Written on: October 25, 2012 by Indoor Comfort

EIA predicts increased fuel usage
this winter; ECC says conservation helps
Click on charts for larger version

Source: U.S. Energy Information Administration, Short-Term Energy Outlook, National Oceanic and Atmospheric Administration. Note: Horizontal bars indicate monthly average degree days over the period 1971-2000.

The U.S. Energy Information Administration is predicting that U.S. households are expected to use more heating fuel this winter compared to last winter, primarily because winter temperatures this season are expected to be near normal. Last winter had above-normal temperatures in most colder parts of the country.
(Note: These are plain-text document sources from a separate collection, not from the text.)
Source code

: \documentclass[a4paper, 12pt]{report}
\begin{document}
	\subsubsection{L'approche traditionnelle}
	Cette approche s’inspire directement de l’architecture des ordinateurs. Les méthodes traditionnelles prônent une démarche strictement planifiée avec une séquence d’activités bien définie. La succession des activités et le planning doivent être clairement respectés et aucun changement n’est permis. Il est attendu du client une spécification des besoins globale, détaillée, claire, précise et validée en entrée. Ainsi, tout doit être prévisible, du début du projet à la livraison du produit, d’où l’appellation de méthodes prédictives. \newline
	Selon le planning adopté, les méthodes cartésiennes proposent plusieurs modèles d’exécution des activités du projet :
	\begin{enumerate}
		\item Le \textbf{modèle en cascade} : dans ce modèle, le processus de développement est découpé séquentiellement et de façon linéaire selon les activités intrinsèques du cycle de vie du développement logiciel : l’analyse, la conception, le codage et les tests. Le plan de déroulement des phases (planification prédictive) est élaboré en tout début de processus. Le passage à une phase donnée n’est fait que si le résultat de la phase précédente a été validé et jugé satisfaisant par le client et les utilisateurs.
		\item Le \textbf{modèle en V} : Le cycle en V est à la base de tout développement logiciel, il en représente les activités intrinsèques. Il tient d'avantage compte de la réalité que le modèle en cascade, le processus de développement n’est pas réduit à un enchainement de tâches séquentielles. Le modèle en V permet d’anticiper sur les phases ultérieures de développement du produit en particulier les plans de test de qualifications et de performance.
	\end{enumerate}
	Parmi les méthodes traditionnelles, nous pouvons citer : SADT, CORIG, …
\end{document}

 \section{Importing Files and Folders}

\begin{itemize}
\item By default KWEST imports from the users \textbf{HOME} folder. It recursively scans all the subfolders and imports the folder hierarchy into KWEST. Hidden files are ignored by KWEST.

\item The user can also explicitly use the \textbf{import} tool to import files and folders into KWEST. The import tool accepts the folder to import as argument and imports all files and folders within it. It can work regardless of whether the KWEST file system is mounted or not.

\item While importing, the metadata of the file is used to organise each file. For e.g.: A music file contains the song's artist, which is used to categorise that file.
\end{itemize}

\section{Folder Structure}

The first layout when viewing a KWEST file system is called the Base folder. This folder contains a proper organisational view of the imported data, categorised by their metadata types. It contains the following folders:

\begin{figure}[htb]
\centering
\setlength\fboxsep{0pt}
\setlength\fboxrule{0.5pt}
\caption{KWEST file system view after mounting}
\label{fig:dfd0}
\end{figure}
Source: U.S. Energy Information
Administration, Short-Term Energy Outlook

By fuel, EIA predicts natural gas heating demand for the October through March heating season will be up by approximately 14%, heating oil demand up 17%, electricity up 8% and propane up 17%. The figures are published in EIA’s Short-Term Energy and Winter Fuels Outlook for the 2012-13 U.S. heating season. EIA said consumption should be less than the five year average for all major heating fuels except heating oil.
The forecast reflects an expectation of a much colder winter east of the Rocky Mountains compared to last winter. The National Oceanic and Atmospheric Administration (NOAA) has forecast heating degree days will be up in the Northeast, Midwest and South by about 20% to 27%. Supplies should be plentiful for most heating fuels.
Inventories for natural gas, the heat source for about half of U.S. households, are expected to reach 3.9 trillion cubic feet by November 1, a record for that time of year, said EIA.
Heating oil, burned by 6% of U.S. households for winter fuel, finds eight out of 10 users located in the Northeast. Lower heating oil stocks in the East Coast and Gulf Coast states, “…along with New York requiring heating oil with lower sulfur levels [See ICM cover story, October issue], are expected to contribute to a tighter heating oil market this winter.”
Propane heats about 5% of U.S. households. EIA said propane inventories totaled almost 76 million barrels in early October, up 32% from the same period a year ago.
Electricity is used by 38% of U.S. households for heating.
Click here for the full EIA report.
Industry response
The Energy Communications Council (ECC) points out that EIA’s projections are “…educated forecasts on which direction the weather, fuel supplies and prices might move in any given year,” and adds that “…the reality of the winter heating season may or may not match up with the data they have provided.”
ECC also says heating oil prices and usage can vary greatly among U.S. states and regions. The ECC’s John Huber and Kevin Rooney offered the following thoughts in regard to the EIA’s Winter Fuels Outlook. John Huber is the ECC’s chief spokesman and president of the National Oilheat Research Alliance, and Kevin Rooney is the ECC’s primary spokesman and CEO of the Oil Heat Institute of Long Island.
ECC, said Huber, expects “…the heating oil supply to be plentiful for consumers during the 2012-2013 heating season. In addition to increased supply, heating oil continues to become more versatile as more and more states transition to ultra-low sulfur fuel. These projections, coupled with very stable Northeast Heating Oil Reserve levels, suggest ample fuel supply throughout the winter months.”
Rooney pointed out, “It is important to remember that last year’s winter months were some of the warmest in U.S. recorded history.”
The ECC predicts residential heating oil prices to be two percent higher than last winter. This is predicated on the fact that more consumers are taking the heating oil industyr’s advice on conservation, combined with federal and state incentive programs that have encouraged consumers to weatherize their homes and replace older heating equipment with new high efficiency equipment. Add to that the use of alternative energy sources, such as biofuels and solar domestic hot water applications and the amount of fuel consumed is dramatically being lowered, said ECC.
The ECC is composed of the Delaware Valley Fuel Dealers’ Association, the Empire State Petroleum Association, the Massachusetts Oilheat Council, the Oil Heat Institute of Long Island, the New York Oil Heating Association, Inc., and the Vermont Fuel Dealers Association. It is funded in part by the National Oilheat Research Alliance  (NORA).